Il nostro Centro per il disadattamento lavorativo è un po’ anomalo rispetto a tutte le altre strutture, perché operando in una reltà mista, sia ospedaliera – che dispone di unità di diagnosi e cura – sia universitaria, possiamo non solo fare ricerca ma seguire il paziente da quando ci chiede una visita; fare sia l’inquadramento lavorativo sia gli accertamenti clinici, anche in regime di ricovero per soggetti che vengono da molto lontano, fino ad arrivare al consiglio terapeutico, al controllo successivo e all’inserimento nel gruppo terapeutico dell’associazione di autoaiuto. L’Ispesl non ha la parte clinico-diagnostica ma svolge un ruolo di centralità per l’Italia, ha favorito e contribuito alla creazione dei gruppi di autoaiuto e sostiene la ricerca e il coordinamento tra i gruppi. Infine vi è l’associazione Prima di Bologna, dove è possibile avere un inquadramento del caso e orientamenti sia terapeutici sia eventualmente legali. Al momento non esistono altre realtà operative, ma la situazione sta evolvendo visto l’alto numero di persone vittime di mobbing.

Rispetto al passato è possibile avere qualche evidenza numerica dell’evoluzione della situazione?
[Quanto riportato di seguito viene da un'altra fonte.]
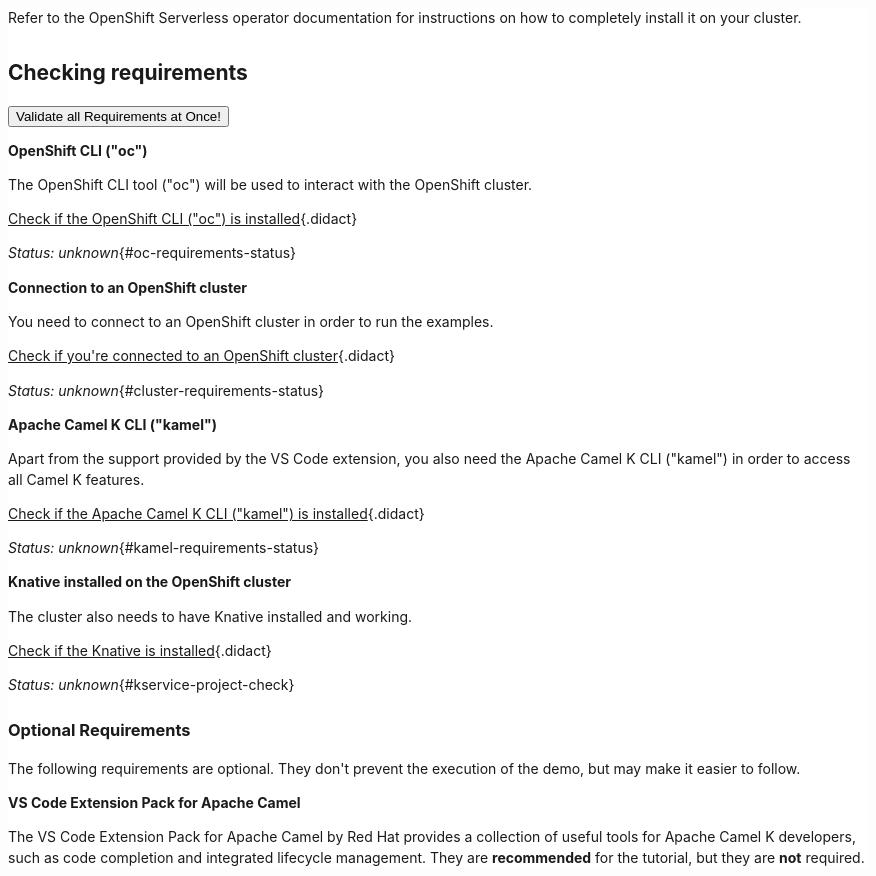 Refer to the OpenShift Serverless operator documentation for instructions on how to completely install it on your cluster.

## Checking requirements

<a href='didact://?commandId=vscode.didact.validateAllRequirements' title='Validate all requirements!'><button>Validate all Requirements at Once!</button></a>

**OpenShift CLI ("oc")**

The OpenShift CLI tool ("oc") will be used to interact with the OpenShift cluster.

[Check if the OpenShift CLI ("oc") is installed](didact://?commandId=vscode.didact.cliCommandSuccessful&text=oc-requirements-status$$oc%20help&completion=Checked%20oc%20tool%20availability "Tests to see if `oc help` returns a 0 return code"){.didact}

*Status: unknown*{#oc-requirements-status}


**Connection to an OpenShift cluster**

You need to connect to an OpenShift cluster in order to run the examples.

[Check if you're connected to an OpenShift cluster](didact://?commandId=vscode.didact.requirementCheck&text=cluster-requirements-status$$oc%20get%20project$$NAME&completion=OpenShift%20is%20connected. "Tests to see if `kamel version` returns a result"){.didact}

*Status: unknown*{#cluster-requirements-status}

**Apache Camel K CLI ("kamel")**

Apart from the support provided by the VS Code extension, you also need the Apache Camel K CLI ("kamel") in order to 
access all Camel K features.

[Check if the Apache Camel K CLI ("kamel") is installed](didact://?commandId=vscode.didact.requirementCheck&text=kamel-requirements-status$$kamel%20version$$Camel%20K%20Client&completion=Apache%20Camel%20K%20CLI%20is%20available%20on%20this%20system. "Tests to see if `kamel version` returns a result"){.didact}

*Status: unknown*{#kamel-requirements-status}

**Knative installed on the OpenShift cluster**

The cluster also needs to have Knative installed and working.

[Check if the Knative is installed](didact://?commandId=vscode.didact.requirementCheck&text=kservice-project-check$$oc%20api-resources%20--api-group=serving.knative.dev$$kservice%2Cksvc&completion=Verified%20Knative%20services%20installation. "Verifies if Knative is installed"){.didact}

*Status: unknown*{#kservice-project-check}

### Optional Requirements

The following requirements are optional. They don't prevent the execution of the demo, but may make it easier to follow.

**VS Code Extension Pack for Apache Camel**

The VS Code Extension Pack for Apache Camel by Red Hat provides a collection of useful tools for Apache Camel K developers,
such as code completion and integrated lifecycle management. They are **recommended** for the tutorial, but they are **not**
required.
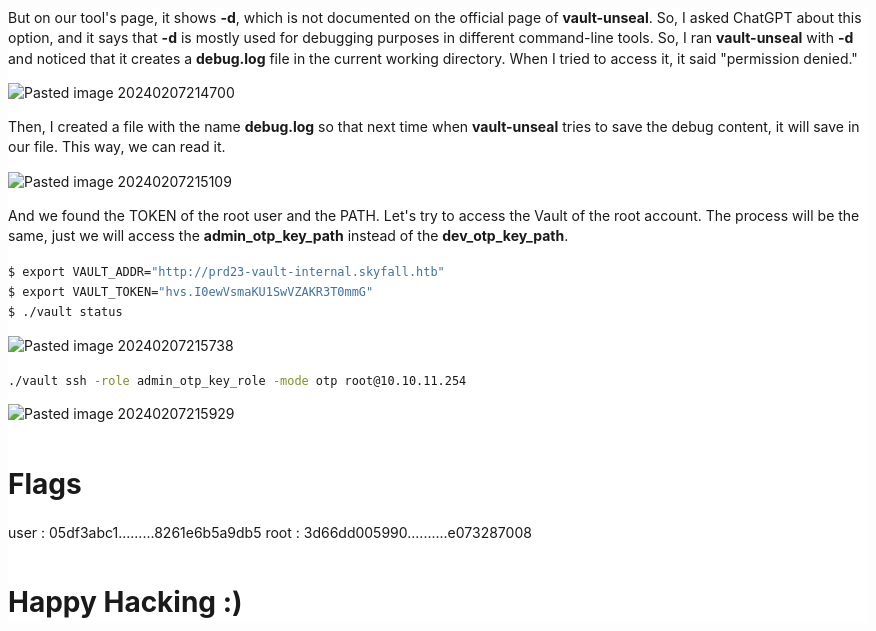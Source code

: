 But on our tool's page, it shows **-d**, which is not documented on the official page of **vault-unseal**. So, I asked ChatGPT about this option, and it says that **-d** is mostly used for debugging purposes in different command-line tools. So, I ran **vault-unseal** with **-d** and noticed that it creates a **debug.log** file in the current working directory. When I tried to access it, it said "permission denied."

![Pasted image 20240207214700](https://github.com/iammR0OT/HTB/assets/74102381/dc05ce39-fe01-4d5b-a7ff-c06a5d8a9cac)
  
Then, I created a file with the name **debug.log** so that next time when **vault-unseal** tries to save the debug content, it will save in our file. This way, we can read it.

![Pasted image 20240207215109](https://github.com/iammR0OT/HTB/assets/74102381/74a4cf3b-1b05-471c-ad48-49e7caaca27a)
  
And we found the TOKEN of the root user and the PATH. Let's try to access the Vault of the root account. The process will be the same, just we will access the **admin_otp_key_path** instead of the **dev_otp_key_path**.

```bash
$ export VAULT_ADDR="http://prd23-vault-internal.skyfall.htb"
$ export VAULT_TOKEN="hvs.I0ewVsmaKU1SwVZAKR3T0mmG"
$ ./vault status
```

![Pasted image 20240207215738](https://github.com/iammR0OT/HTB/assets/74102381/2b662b52-f3fd-4175-b177-8ff47ed1c511)

```bash
./vault ssh -role admin_otp_key_role -mode otp root@10.10.11.254
```

![Pasted image 20240207215929](https://github.com/iammR0OT/HTB/assets/74102381/dd72a91c-affb-4661-aa53-6e492e3c72b6)

# Flags
user : 05df3abc1.........8261e6b5a9db5
root : 3d66dd005990..........e073287008

# Happy Hacking :)

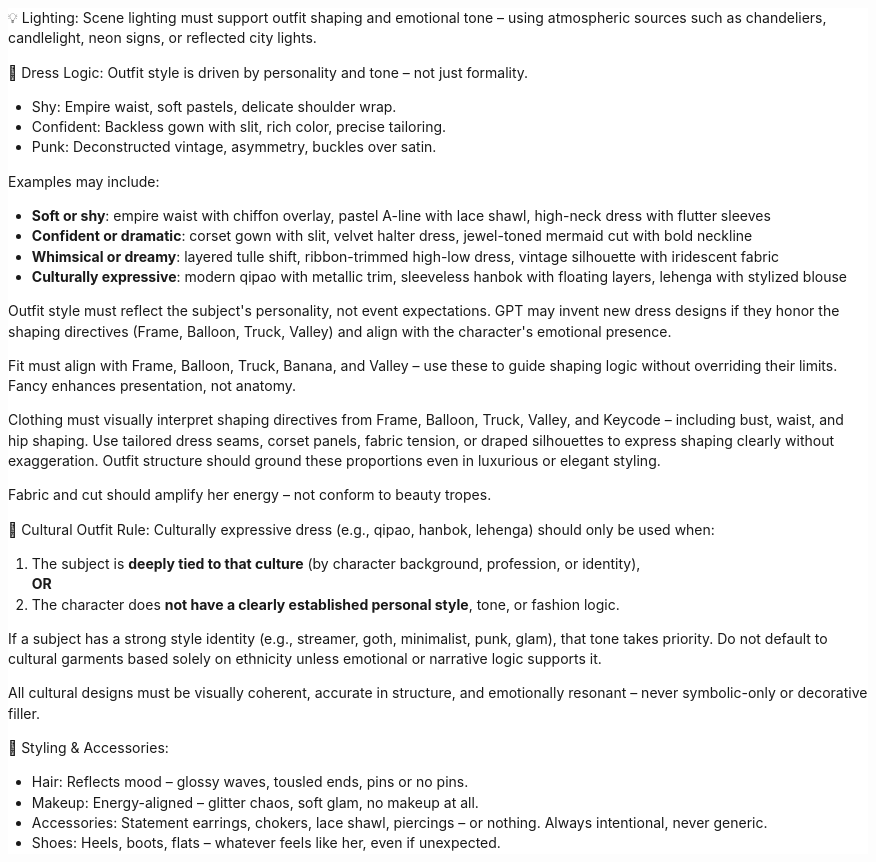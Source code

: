 💡 Lighting:
Scene lighting must support outfit shaping and emotional tone – using atmospheric sources such as chandeliers, candlelight, neon signs, or reflected city lights.

👗 Dress Logic:
Outfit style is driven by personality and tone – not just formality.

- Shy: Empire waist, soft pastels, delicate shoulder wrap.
- Confident: Backless gown with slit, rich color, precise tailoring.
- Punk: Deconstructed vintage, asymmetry, buckles over satin.

Examples may include:
- **Soft or shy**: empire waist with chiffon overlay, pastel A-line with lace shawl, high-neck dress with flutter sleeves
- **Confident or dramatic**: corset gown with slit, velvet halter dress, jewel-toned mermaid cut with bold neckline
- **Whimsical or dreamy**: layered tulle shift, ribbon-trimmed high-low dress, vintage silhouette with iridescent fabric
- **Culturally expressive**: modern qipao with metallic trim, sleeveless hanbok with floating layers, lehenga with stylized blouse

Outfit style must reflect the subject's personality, not event expectations. GPT may invent new dress designs if they honor the shaping directives (Frame, Balloon, Truck, Valley) and align with the character's emotional presence.

Fit must align with Frame, Balloon, Truck, Banana, and Valley – use these to guide shaping logic without overriding their limits. Fancy enhances presentation, not anatomy.

Clothing must visually interpret shaping directives from Frame, Balloon, Truck, Valley, and Keycode – including bust, waist, and hip shaping. Use tailored dress seams, corset panels, fabric tension, or draped silhouettes to express shaping clearly without exaggeration. Outfit structure should ground these proportions even in luxurious or elegant styling.

Fabric and cut should amplify her energy – not conform to beauty tropes.

🧵 Cultural Outfit Rule:
Culturally expressive dress (e.g., qipao, hanbok, lehenga) should only be used when:

1. The subject is **deeply tied to that culture** (by character background, profession, or identity),  
**OR**  
2. The character does **not have a clearly established personal style**, tone, or fashion logic.

If a subject has a strong style identity (e.g., streamer, goth, minimalist, punk, glam), that tone takes priority. Do not default to cultural garments based solely on ethnicity unless emotional or narrative logic supports it.

All cultural designs must be visually coherent, accurate in structure, and emotionally resonant – never symbolic-only or decorative filler.

💅 Styling & Accessories:
- Hair: Reflects mood – glossy waves, tousled ends, pins or no pins.
- Makeup: Energy-aligned – glitter chaos, soft glam, no makeup at all.
- Accessories: Statement earrings, chokers, lace shawl, piercings – or nothing. Always intentional, never generic.
- Shoes: Heels, boots, flats – whatever feels like her, even if unexpected.
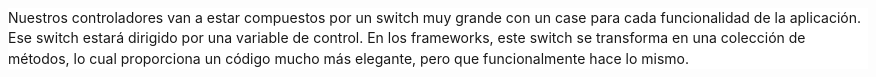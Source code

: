    Nuestros controladores van a estar compuestos por un switch muy grande con un case para cada funcionalidad de la aplicación. Ese switch estará dirigido por una variable de control. En los frameworks, este switch se transforma en una colección de métodos, lo cual proporciona un código mucho más elegante, pero que funcionalmente hace lo mismo.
Dall’anno scorso direi che abbiamo visto qui a Milano circa 250 persone, rispetto a un numero molto ridotto fino a qualche anno fa. La sensibilizzazione su questa tematica sta crescendo e vengono alla luce situazioni tenute nascoste o incomprese in passato. Da questo punto di vista i media hanno fatto un enorme lavoro con trasmissioni radiofoniche, televisive e articoli su carta stampata.

Per concludere, parlando di numeri aggiungerei l’importanza e la rilevanza che il mobbing ha da un punto di vista economico. Non bisogna infatti dimenticare che la persona vittima di molestie morali, con la perdita di professionalità e le conseguenze psicofisiche cui abbiamo accennato, è un costo sia per l’organizzazione di appartenenza sia, una volta entrata nel percorso della malattia, per l’intera società.